**Collected data:**
####

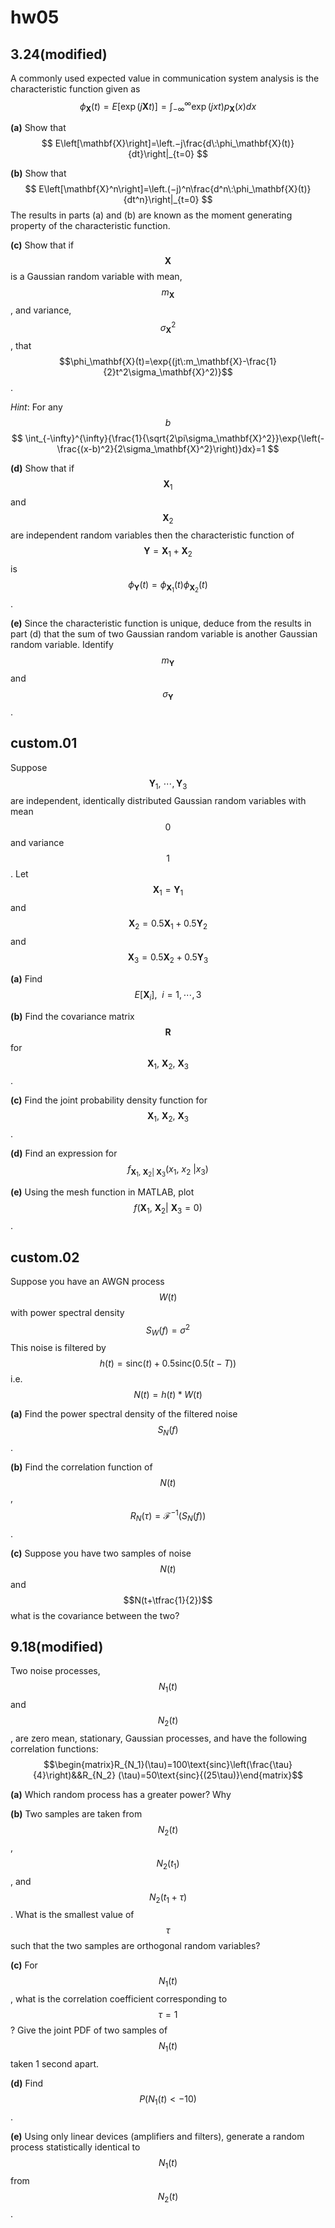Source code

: # hw05

## 3.24(modified)
A commonly used expected value in communication system analysis is the characteristic function given as
$$\phi_{\mathbf{X}}(t)=E\left[\exp{(j\mathbf{X}t)}\right]=\int_{-\infty}^{\infty}{ \exp{(jxt)}p_\mathbf{X}(x)dx}$$

**(a)** Show that
$$
E\left[\mathbf{X}\right]=\left.−j\frac{d\:\phi_\mathbf{X}(t)}{dt}\right|_{t=0}
$$

**(b)** Show that
$$
E\left[\mathbf{X}^n\right]=\left.(−j)^n\frac{d^n\:\phi_\mathbf{X}(t)}{dt^n}\right|_{t=0}
$$
The results in parts (a) and (b) are known as the moment generating property of the characteristic function.

**(c)** Show that if $$\mathbf{X}$$ is a Gaussian random variable with mean, $$m_\mathbf{X}$$ , and variance, $$\sigma_\mathbf{X}^2$$, that $$\phi_\mathbf{X}(t)=\exp{(jt\:m_\mathbf{X}-\frac{1}{2}t^2\sigma_\mathbf{X}^2)}$$.

*Hint*: For any $$b$$
$$
\int_{-\infty}^{\infty}{\frac{1}{\sqrt{2\pi\sigma_\mathbf{X}^2}}\exp{\left(-\frac{(x-b)^2}{2\sigma_\mathbf{X}^2}\right)}dx}=1
$$

**(d)** Show that if $$\mathbf{X}_1$$ and $$\mathbf{X}_2$$ are independent random variables then the characteristic function of $$\mathbf{Y}=\mathbf{X}_1+\mathbf{X}_2$$ is $$\phi_{\mathbf{Y}}(t)=\phi_{\mathbf{X}_1}(t)\phi_{\mathbf{X}_2}(t)$$.

**(e)** Since the characteristic function is unique, deduce from the results in part (d) that the sum of two Gaussian random variable is another Gaussian random variable. Identify $$m_\mathbf{Y}$$ and $$\sigma_\mathbf{Y}$$.


## custom.01
Suppose $$\mathbf{Y}_1,\:\cdots,\mathbf{Y}_3$$ are independent, identically distributed Gaussian random variables with mean $$0$$ and variance $$1$$. Let $$\mathbf{X}_1=\mathbf{Y}_1$$ and $$\mathbf{X}_2=0.5\mathbf{X}_1+0.5\mathbf{Y}_2$$ and $$\mathbf{X}_3=0.5\mathbf{X}_2+0.5\mathbf{Y}_3$$

**(a)** Find $$E\left[\mathbf{X}_i\right],\:\:i=1,\cdots,3$$

**(b)** Find the covariance matrix $$\mathbf{R}$$ for $$\mathbf{X}_1,\:\mathbf{X}_2,\:\mathbf{X}_3$$.

**(c)** Find the joint probability density function for $$\mathbf{X}_1,\:\mathbf{X}_2,\:\mathbf{X}_3$$.

**(d)** Find an expression for $$f_{\mathbf{X}_1,\:\mathbf{X}_2|\:\mathbf{X}_3}(x_1,\:x_2\:|x_3)$$

**(e)** Using the mesh function in MATLAB, plot $$f(\mathbf{X}_1,\:\mathbf{X}_2|\:\mathbf{X}_3=0)$$.


## custom.02
Suppose you have an AWGN process $$W(t)$$ with power spectral density $$S_W(f)=\sigma^2$$ This noise is filtered by $$h(t)=\text{sinc}{(t)}+0.5\text{sinc}{(0.5(t −T))}$$ i.e. $$N(t)=h(t)*W(t)$$

**(a)** Find the power spectral density of the filtered noise $$S_N(f)$$.

**(b)** Find the correlation function of $$N(t)$$, $$R_N(\tau)=\mathcal{F}^{-1}(S_N(f))$$.

**(c)** Suppose you have two samples of noise $$N(t)$$ and $$N(t+\tfrac{1}{2})$$ what is the covariance between the two?


## 9.18(modified)
Two noise processes, $$N_1(t)$$ and $$N_2(t)$$, are zero mean, stationary, Gaussian processes, and have the following correlation functions:
$$\begin{matrix}R_{N_1}(\tau)=100\text{sinc}\left(\frac{\tau}{4}\right)&&R_{N_2} (\tau)=50\text{sinc}{(25\tau)}\end{matrix}$$

**(a)** Which random process has a greater power? Why

**(b)** Two samples are taken from $$N_2(t)$$, $$N_2(t_1)$$, and $$N_2(t_1+\tau)$$. What is the smallest value of $$\tau$$ such that the two samples are orthogonal random variables?

**(c)** For $$N_1(t)$$, what is the correlation coefficient corresponding to $$\tau=1$$? Give the joint PDF of two samples of $$N_1(t)$$ taken 1 second apart.

**(d)** Find $$P(N_1(t)<-10)$$.

**(e)** Using only linear devices (amplifiers and filters), generate a random process statistically identical to $$N_1(t)$$ from $$N_2(t)$$.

####

**Prompt:** Starting at the line that contains "greater power? Why", write out every line through the last one in the data above, exactly as it stands.

**Exercise answer:**
**(a)** Which random process has a greater power? Why

**(b)** Two samples are taken from $$N_2(t)$$, $$N_2(t_1)$$, and $$N_2(t_1+\tau)$$. What is the smallest value of $$\tau$$ such that the two samples are orthogonal random variables?

**(c)** For $$N_1(t)$$, what is the correlation coefficient corresponding to $$\tau=1$$? Give the joint PDF of two samples of $$N_1(t)$$ taken 1 second apart.

**(d)** Find $$P(N_1(t)<-10)$$.

**(e)** Using only linear devices (amplifiers and filters), generate a random process statistically identical to $$N_1(t)$$ from $$N_2(t)$$.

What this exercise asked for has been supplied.